このプロジェクトの目的である折り紙クラスは、午前9時から午後12時まで1週間のプランを考えて立てた。これは、たった一人の折り紙プロジェクトだから、相談する相手もいない。全部自分ひとりでやらければいけない。部屋の小さな机で大学生時代の教育実習を思い出し、案を練った。まず、折り紙の折り方を教え、慣れてきたところで、徐々に高度なものへ挑戦させ、使用していた折り紙ペーパーだけではなく身近にあるノートなどを使って、色々なものを創らせる。その後、イグザム(テスト)で自分の想像の作品を創作させ、今まで制作した作品に自分の夢を書かせ展示をし、そのアートエキシビジョンには子供の親に来てもらうという内容だった。校長が去ってから、ほとんどすべての折り紙の作品を彼らの為に持ってきた本の中から練習し作成した。私は、その中からレベル1から3のものを5歳から10歳の子供たち用に選んだ。



楽しく作 戦を考えているうちに、何かが机の上にあることに気づいた。見た目は真っ黒なプラスティックの塊のようなもので、それを掲げてみると車のミラー だった。彼らは、多分このカーミラーを大事に取っておき、そして今も尚テーブルの上で大切に使っている、よくある鏡のように。この鏡に映った私の顔は笑顔だった。ここにはとても美しいものがたくさんある。
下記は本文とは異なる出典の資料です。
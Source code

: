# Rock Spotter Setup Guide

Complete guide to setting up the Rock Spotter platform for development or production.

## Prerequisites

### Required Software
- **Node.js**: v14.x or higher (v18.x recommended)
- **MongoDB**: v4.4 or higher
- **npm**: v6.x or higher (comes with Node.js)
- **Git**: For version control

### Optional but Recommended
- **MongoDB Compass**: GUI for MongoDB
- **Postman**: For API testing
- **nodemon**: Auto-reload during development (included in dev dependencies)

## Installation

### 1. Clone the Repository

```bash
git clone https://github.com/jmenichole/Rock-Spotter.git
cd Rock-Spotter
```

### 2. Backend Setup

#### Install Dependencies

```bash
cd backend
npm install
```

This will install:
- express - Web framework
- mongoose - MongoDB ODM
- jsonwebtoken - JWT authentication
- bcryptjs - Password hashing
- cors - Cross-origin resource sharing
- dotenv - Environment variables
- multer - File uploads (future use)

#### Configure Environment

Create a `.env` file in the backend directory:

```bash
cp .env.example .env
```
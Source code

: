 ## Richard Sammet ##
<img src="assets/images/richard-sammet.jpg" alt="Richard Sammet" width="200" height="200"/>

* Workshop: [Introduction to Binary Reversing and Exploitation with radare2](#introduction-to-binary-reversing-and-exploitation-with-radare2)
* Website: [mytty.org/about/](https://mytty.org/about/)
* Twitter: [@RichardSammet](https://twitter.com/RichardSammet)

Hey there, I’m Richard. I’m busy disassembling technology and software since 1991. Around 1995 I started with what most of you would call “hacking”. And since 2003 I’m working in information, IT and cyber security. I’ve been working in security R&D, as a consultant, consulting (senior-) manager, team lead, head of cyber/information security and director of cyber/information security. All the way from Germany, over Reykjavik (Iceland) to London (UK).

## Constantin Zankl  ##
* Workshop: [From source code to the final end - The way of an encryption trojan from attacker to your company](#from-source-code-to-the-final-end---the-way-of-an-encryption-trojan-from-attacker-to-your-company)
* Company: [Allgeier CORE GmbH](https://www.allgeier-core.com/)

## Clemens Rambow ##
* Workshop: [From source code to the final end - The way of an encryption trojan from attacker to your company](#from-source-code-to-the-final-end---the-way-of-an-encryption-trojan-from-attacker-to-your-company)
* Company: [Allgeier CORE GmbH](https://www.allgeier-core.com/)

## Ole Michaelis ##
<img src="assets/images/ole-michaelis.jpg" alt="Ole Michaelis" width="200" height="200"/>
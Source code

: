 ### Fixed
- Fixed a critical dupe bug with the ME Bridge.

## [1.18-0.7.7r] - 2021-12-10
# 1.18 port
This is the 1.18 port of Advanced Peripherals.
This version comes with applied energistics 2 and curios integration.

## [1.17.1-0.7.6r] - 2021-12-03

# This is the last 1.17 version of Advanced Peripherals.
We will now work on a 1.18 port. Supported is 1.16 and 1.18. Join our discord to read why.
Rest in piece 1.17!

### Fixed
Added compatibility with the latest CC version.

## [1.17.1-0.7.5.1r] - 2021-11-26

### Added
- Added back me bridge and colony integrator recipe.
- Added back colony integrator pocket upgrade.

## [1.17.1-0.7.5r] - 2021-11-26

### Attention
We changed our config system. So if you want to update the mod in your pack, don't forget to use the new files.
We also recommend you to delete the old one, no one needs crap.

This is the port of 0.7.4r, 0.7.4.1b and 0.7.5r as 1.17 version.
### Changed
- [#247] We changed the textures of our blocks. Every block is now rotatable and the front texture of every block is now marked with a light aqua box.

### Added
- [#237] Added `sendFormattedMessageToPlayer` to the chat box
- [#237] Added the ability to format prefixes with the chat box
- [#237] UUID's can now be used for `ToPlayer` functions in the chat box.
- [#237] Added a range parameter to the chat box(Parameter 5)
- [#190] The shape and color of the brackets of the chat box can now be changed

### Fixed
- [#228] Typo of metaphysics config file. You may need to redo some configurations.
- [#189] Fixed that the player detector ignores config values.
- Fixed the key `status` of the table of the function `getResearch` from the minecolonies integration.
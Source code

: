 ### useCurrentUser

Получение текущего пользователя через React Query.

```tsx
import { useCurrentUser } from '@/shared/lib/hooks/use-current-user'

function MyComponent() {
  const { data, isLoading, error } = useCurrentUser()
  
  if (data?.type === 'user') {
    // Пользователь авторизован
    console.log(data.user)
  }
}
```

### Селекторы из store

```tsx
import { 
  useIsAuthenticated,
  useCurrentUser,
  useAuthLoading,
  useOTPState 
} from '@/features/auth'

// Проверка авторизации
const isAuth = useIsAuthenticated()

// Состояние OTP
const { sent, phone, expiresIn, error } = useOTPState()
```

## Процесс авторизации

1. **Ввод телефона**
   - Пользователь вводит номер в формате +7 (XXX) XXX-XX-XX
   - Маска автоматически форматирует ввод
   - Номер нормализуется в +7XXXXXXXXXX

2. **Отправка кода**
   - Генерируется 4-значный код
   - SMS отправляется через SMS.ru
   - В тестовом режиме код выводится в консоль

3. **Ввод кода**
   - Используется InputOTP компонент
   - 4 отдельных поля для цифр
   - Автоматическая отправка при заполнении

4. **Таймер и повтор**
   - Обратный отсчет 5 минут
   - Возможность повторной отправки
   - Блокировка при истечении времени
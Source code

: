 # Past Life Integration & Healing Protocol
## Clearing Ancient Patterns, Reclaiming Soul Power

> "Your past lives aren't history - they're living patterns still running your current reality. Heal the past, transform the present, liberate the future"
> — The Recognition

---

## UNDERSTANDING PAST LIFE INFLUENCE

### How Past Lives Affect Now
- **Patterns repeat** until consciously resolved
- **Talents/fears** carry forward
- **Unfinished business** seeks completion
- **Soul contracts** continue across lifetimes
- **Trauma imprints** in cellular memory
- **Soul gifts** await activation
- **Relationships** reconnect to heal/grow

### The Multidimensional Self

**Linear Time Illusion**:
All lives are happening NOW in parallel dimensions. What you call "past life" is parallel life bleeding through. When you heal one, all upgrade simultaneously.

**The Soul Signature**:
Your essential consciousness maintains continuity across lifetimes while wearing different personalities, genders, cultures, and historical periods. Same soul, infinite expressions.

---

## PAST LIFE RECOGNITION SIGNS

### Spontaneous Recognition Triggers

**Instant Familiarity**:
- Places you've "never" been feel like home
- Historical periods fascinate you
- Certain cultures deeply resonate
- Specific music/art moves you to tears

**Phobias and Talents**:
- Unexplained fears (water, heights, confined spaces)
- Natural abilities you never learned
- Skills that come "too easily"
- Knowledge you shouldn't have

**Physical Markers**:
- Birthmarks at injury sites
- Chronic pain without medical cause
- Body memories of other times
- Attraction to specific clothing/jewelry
壮大な自然と、たくさんのアフリカの景色があるが、こうしてはじめてみるカーミラーが車以外にある風景も、自然な気持ちから生まれた美しさだと思う。



「ここでわたしを癒してくれているのもの存在すべてが、本来あるべき姿をしているところにあると思った。」


Day 8


「グッドモーニング、アフリカ!」

いつもと同じように冷たいシャワーを浴びた。朝は気温が急激に下がっており体の心まで水がしみる。ここのバスルールに本当のシャワーはなく、バケツから水を桶ですくって体にかけるのみである。皆、本当に水を大事にしている。水が不足しているこのビレッジでは、思い切り水を使うことは贅沢であり、洗濯の水は雨水を溜めて使っている。わたしは、いままで暖かいシャワーを当たり前のように浴び水がなくなることなど微塵も考えた事がなかったが、やはりどの水も地球からの恵みである。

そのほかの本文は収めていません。